1. Become aware of your thoughts and redirect counterproductive ones. Basically, go from a negative thought to a positive one.  Instead of “No one wants to book parties” or “It is taking so long to pay off my debt”, intentionally change the thought.  If you can, change your environment – go for a walk, a ride or just sit out in the sunshine and watch the clouds.  Choose a new thought – like “I am a booking machine” or “I have enough money to pay off my debt”.  Do something (anything) to get your mind moving in a new direction.

2. Exercise. Exercise purges negative energy.  It is true.  I don’t mean you have to go to the gym to exercise, unless you want to.  For me, it means a walk around the block or some housecleaning or turn on the music and dance.
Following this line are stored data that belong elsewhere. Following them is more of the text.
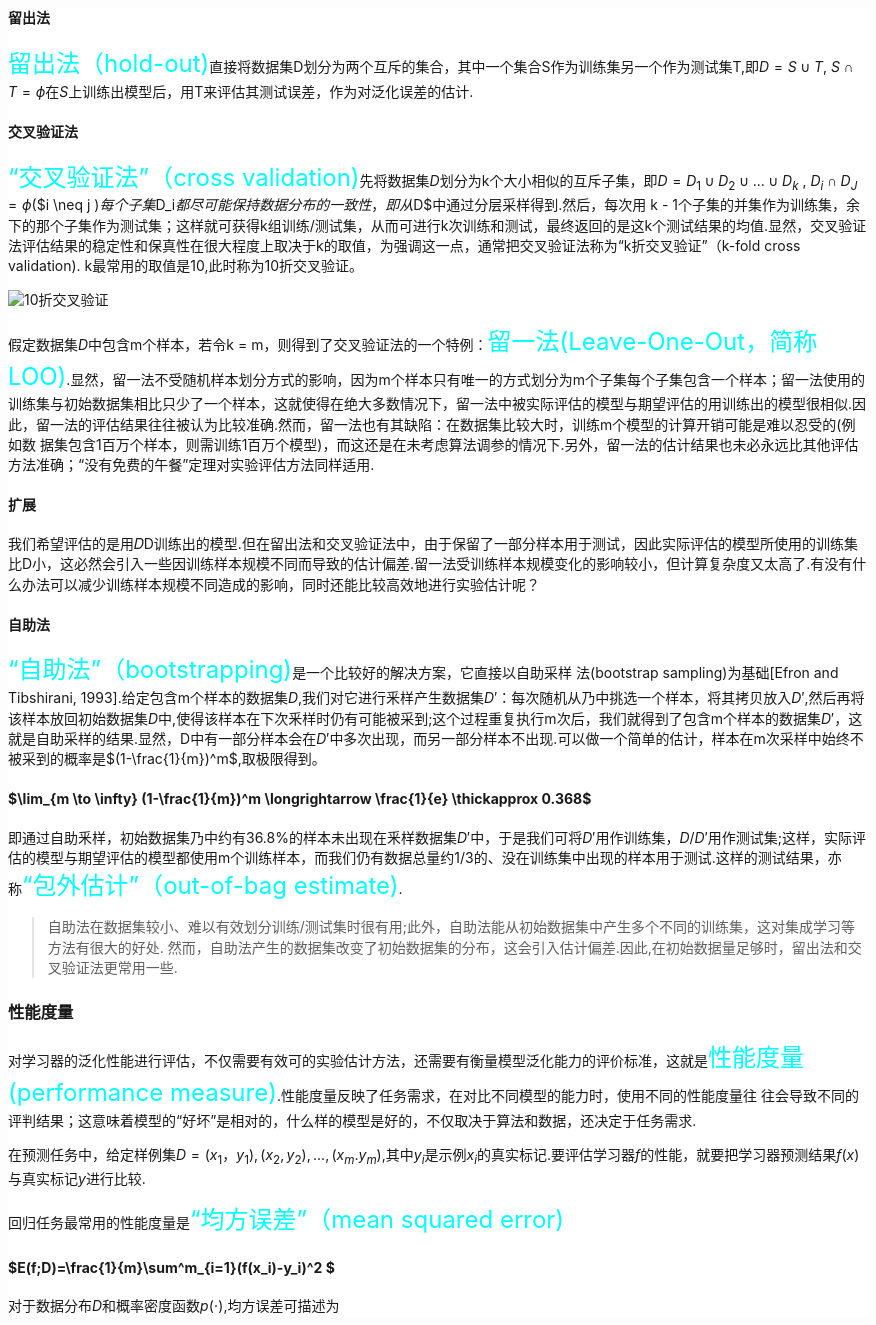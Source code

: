 #### 留出法

<font color=#00ffff size=5>留出法（hold-out)</font>直接将数据集D划分为两个互斥的集合，其中一个集合S作为训练集另一个作为测试集T,即$D = S\cup T$, $S \cap T = \phi$在$S$上训练出模型后，用T来评估其测试误差，作为对泛化误差的估计.



#### 交叉验证法

<font color=#00ffff size=5>“交叉验证法”（cross validation)</font>先将数据集$D$划分为k个大小相似的互斥子集，即$D = D_1\cup D_2\cup ... \cup D_k$ , $D_i \cap D_J = \phi$($i \neq j $)每个子集$D_i$都尽可能保持数据分布的一致性，即从$D$中通过分层采样得到.然后，每次用 k - 1个子集的并集作为训练集，余下的那个子集作为测试集；这样就可获得k组训练/测试集，从而可进行k次训练和测试，最终返回的是这k个测试结果的均值.显然，交叉验证法评估结果的稳定性和保真性在很大程度上取决于k的取值，为强调这一点，通常把交叉验证法称为“k折交叉验证”（k-fold cross validation). k最常用的取值是10,此时称为10折交叉验证。

![10折交叉验证](http://eveseven.oss-cn-shanghai.aliyuncs.com/18-12-28/64932491.jpg)

假定数据集$D$中包含m个样本，若令k = m，则得到了交叉验证法的一个特例：<font color=#00ffff size=5>留一法(Leave-One-Out，简称LOO)</font>.显然，留一法不受随机样本划分方式的影响，因为m个样本只有唯一的方式划分为m个子集每个子集包含一个样本；留一法使用的训练集与初始数据集相比只少了一个样本，这就使得在绝大多数情况下，留一法中被实际评估的模型与期望评估的用训练出的模型很相似.因此，留一法的评估结果往往被认为比较准确.然而，留一法也有其缺陷：在数据集比较大时，训练m个模型的计算开销可能是难以忍受的(例如数 据集包含1百万个样本，则需训练1百万个模型)，而这还是在未考虑算法调参的情况下.另外，留一法的估计结果也未必永远比其他评估方法准确；“没有免费的午餐”定理对实验评估方法同样适用.

#### 扩展

我们希望评估的是用𝐷D训练出的模型.但在留出法和交叉验证法中，由于保留了一部分样本用于测试，因此实际评估的模型所使用的训练集比D小，这必然会引入一些因训练样本规模不同而导致的估计偏差.留一法受训练样本规模变化的影响较小，但计算复杂度又太高了.有没有什么办法可以减少训练样本规模不同造成的影响，同时还能比较高效地进行实验估计呢？

#### 自助法

<font color=#00ffff size=5>“自助法”（bootstrapping)</font>是一个比较好的解决方案，它直接以自助采样 法(bootstrap sampling)为基础[Efron and Tibshirani, 1993].给定包含m个样本的数据集$D$,我们对它进行釆样产生数据集$D'$：每次随机从乃中挑选一个样本，将其拷贝放入$D'$,然后再将该样本放回初始数据集$D$中,使得该样本在下次釆样时仍有可能被采到;这个过程重复执行m次后，我们就得到了包含m个样本的数据集$D'$，这就是自助采样的结果.显然，D中有一部分样本会在$D'$中多次出现，而另一部分样本不出现.可以做一个简单的估计，样本在m次采样中始终不被采到的概率是$(1-\frac{1}{m})^m$,取极限得到。

#### $\lim_{m \to \infty} (1-\frac{1}{m})^m \longrightarrow \frac{1}{e} \thickapprox 0.368$

即通过自助釆样，初始数据集乃中约有36.8%的样本未出现在釆样数据集$D'$中，于是我们可将$D'$用作训练集，$D/D'$用作测试集;这样，实际评估的模型与期望评估的模型都使用m个训练样本，而我们仍有数据总量约1/3的、没在训练集中出现的样本用于测试.这样的测试结果，亦称<font color=#00ffff size=5>“包外估计”（out-of-bag estimate)</font>.

> 自助法在数据集较小、难以有效划分训练/测试集时很有用;此外，自助法能从初始数据集中产生多个不同的训练集，这对集成学习等方法有很大的好处. 然而，自助法产生的数据集改变了初始数据集的分布，这会引入估计偏差.因此,在初始数据量足够时，留出法和交叉验证法更常用一些.

### 性能度量

对学习器的泛化性能进行评估，不仅需要有效可的实验估计方法，还需要有衡量模型泛化能力的评价标准，这就是<font color=#00ffff size=5>性能度量(performance measure)</font>.性能度量反映了任务需求，在对比不同模型的能力时，使用不同的性能度量往 往会导致不同的评判结果；这意味着模型的“好坏”是相对的，什么样的模型是好的，不仅取决于算法和数据，还决定于任务需求.

在预测任务中，给定样例集$D = {(x_1，y_1),(x_2,y_2),...,(x_m.y_m)}$,其中$y_i$是示例$x_i$的真实标记.要评估学习器$f$的性能，就要把学习器预测结果$f(x)$与真实标记$y$进行比较.

回归任务最常用的性能度量是<font color=#00ffff size=5>“均方误差”（mean squared error)</font>

#### $E(f;D)=\frac{1}{m}\sum^m_{i=1}(f(x_i)-y_i)^2 $

对于数据分布$D$和概率密度函数$p(\cdot)$,均方误差可描述为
3. Practice. We have heard most of our lives “practice makes perfect”.  While we aren’t looking for perfection, we are looking to feel confident.  Need to do a presentation in from of a group and you feel uncomfortable or anxious – practice what you are going to say in advance. Some will say you should even record it and listen to find the areas where you want to improve. Take a video on your phone or have someone else film you.  Then watch it back.  Don’t be overly hard on yourself, just look for ways to improve.  You don’t need to be PERFECT but you want to get rid of the nervous energy.

4. Hydrate. Hydration alleviates dry mouth. Drink water before or during important conversations.  In the beginning of talking to a group of any size, I am nervous.  I usually ask for a glass of water or keep a bottle of water handy.  When I feel like I am talking too fast or my nervousness is showing, I stop, take a sip of water, breathe and move on.  It really does make a difference.  It is like the water washes away the nervousness.

5. Talk it out. This one is tough for me because when I have the negative thoughts and I try to share them, I get emotional.  I have been blessed with friends, old and new, who help me to put my negative thinking into perspective.  Be careful and choose wisely.  Be sure you pick someone to share with who will help put the negative thoughts into perspective restoring a sense of confidence and calm.

These are some basic steps which will help, I know because I continue to practice all of them at some point in my life.  As you become more aware of the negative thoughts, you will be able to convert them to  positive thoughts and actions to help you move forward.

What thoughts make you anxious and chip away at your confidence?